- **What you need to do**
Every line below needs to be transcribed without alteration, and no image may be carried over.

- **Dataset**
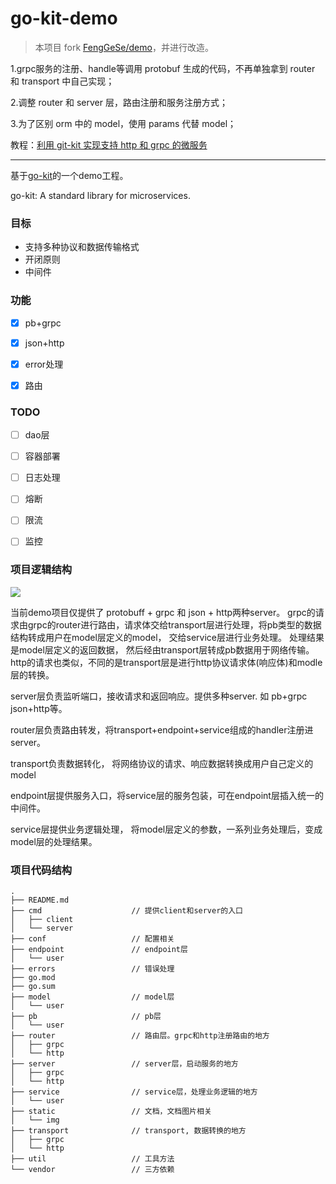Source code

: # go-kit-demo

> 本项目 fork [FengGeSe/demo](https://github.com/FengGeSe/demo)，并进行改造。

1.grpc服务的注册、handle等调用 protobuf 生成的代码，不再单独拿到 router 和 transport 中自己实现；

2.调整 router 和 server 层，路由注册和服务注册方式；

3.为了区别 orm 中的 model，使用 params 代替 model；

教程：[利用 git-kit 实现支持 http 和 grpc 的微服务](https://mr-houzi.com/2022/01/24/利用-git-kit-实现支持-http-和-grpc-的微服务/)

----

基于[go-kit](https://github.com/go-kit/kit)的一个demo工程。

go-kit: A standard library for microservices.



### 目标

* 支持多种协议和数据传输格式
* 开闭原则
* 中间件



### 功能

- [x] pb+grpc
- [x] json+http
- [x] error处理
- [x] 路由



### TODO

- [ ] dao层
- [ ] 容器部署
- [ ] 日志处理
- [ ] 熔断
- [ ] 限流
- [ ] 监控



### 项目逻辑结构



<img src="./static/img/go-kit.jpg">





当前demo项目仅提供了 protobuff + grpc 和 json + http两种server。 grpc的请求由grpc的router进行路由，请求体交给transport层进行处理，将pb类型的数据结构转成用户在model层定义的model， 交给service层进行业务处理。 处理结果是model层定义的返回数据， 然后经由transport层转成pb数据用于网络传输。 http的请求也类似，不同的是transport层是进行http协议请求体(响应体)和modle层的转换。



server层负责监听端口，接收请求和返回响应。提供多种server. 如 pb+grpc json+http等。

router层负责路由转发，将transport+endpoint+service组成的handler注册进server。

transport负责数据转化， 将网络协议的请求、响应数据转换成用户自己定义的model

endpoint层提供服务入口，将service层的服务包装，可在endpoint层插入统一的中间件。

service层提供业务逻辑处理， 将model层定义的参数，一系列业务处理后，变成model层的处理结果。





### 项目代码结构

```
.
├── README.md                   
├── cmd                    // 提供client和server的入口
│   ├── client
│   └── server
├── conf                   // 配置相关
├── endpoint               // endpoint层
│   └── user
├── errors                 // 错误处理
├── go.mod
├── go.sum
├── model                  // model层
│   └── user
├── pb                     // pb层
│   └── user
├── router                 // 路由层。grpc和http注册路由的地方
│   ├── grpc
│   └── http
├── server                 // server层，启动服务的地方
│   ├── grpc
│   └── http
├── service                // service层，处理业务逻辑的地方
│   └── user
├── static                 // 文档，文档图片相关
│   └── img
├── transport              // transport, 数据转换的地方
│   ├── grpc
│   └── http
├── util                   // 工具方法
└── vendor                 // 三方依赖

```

- **Task solution**
Source code

: # go-kit-demo

> 本项目 fork [FengGeSe/demo](https://github.com/FengGeSe/demo)，并进行改造。

1.grpc服务的注册、handle等调用 protobuf 生成的代码，不再单独拿到 router 和 transport 中自己实现；

2.调整 router 和 server 层，路由注册和服务注册方式；

3.为了区别 orm 中的 model，使用 params 代替 model；

教程：[利用 git-kit 实现支持 http 和 grpc 的微服务](https://mr-houzi.com/2022/01/24/利用-git-kit-实现支持-http-和-grpc-的微服务/)

----

基于[go-kit](https://github.com/go-kit/kit)的一个demo工程。

go-kit: A standard library for microservices.



### 目标

* 支持多种协议和数据传输格式
* 开闭原则
* 中间件



### 功能

- [x] pb+grpc
- [x] json+http
- [x] error处理
- [x] 路由



### TODO

- [ ] dao层
- [ ] 容器部署
- [ ] 日志处理
- [ ] 熔断
- [ ] 限流
- [ ] 监控



### 项目逻辑结构



<img src="./static/img/go-kit.jpg">





当前demo项目仅提供了 protobuff + grpc 和 json + http两种server。 grpc的请求由grpc的router进行路由，请求体交给transport层进行处理，将pb类型的数据结构转成用户在model层定义的model， 交给service层进行业务处理。 处理结果是model层定义的返回数据， 然后经由transport层转成pb数据用于网络传输。 http的请求也类似，不同的是transport层是进行http协议请求体(响应体)和modle层的转换。



server层负责监听端口，接收请求和返回响应。提供多种server. 如 pb+grpc json+http等。

router层负责路由转发，将transport+endpoint+service组成的handler注册进server。

transport负责数据转化， 将网络协议的请求、响应数据转换成用户自己定义的model

endpoint层提供服务入口，将service层的服务包装，可在endpoint层插入统一的中间件。

service层提供业务逻辑处理， 将model层定义的参数，一系列业务处理后，变成model层的处理结果。





### 项目代码结构

```
.
├── README.md                   
├── cmd                    // 提供client和server的入口
│   ├── client
│   └── server
├── conf                   // 配置相关
├── endpoint               // endpoint层
│   └── user
├── errors                 // 错误处理
├── go.mod
├── go.sum
├── model                  // model层
│   └── user
├── pb                     // pb层
│   └── user
├── router                 // 路由层。grpc和http注册路由的地方
│   ├── grpc
│   └── http
├── server                 // server层，启动服务的地方
│   ├── grpc
│   └── http
├── service                // service层，处理业务逻辑的地方
│   └── user
├── static                 // 文档，文档图片相关
│   └── img
├── transport              // transport, 数据转换的地方
│   ├── grpc
│   └── http
├── util                   // 工具方法
└── vendor                 // 三方依赖

```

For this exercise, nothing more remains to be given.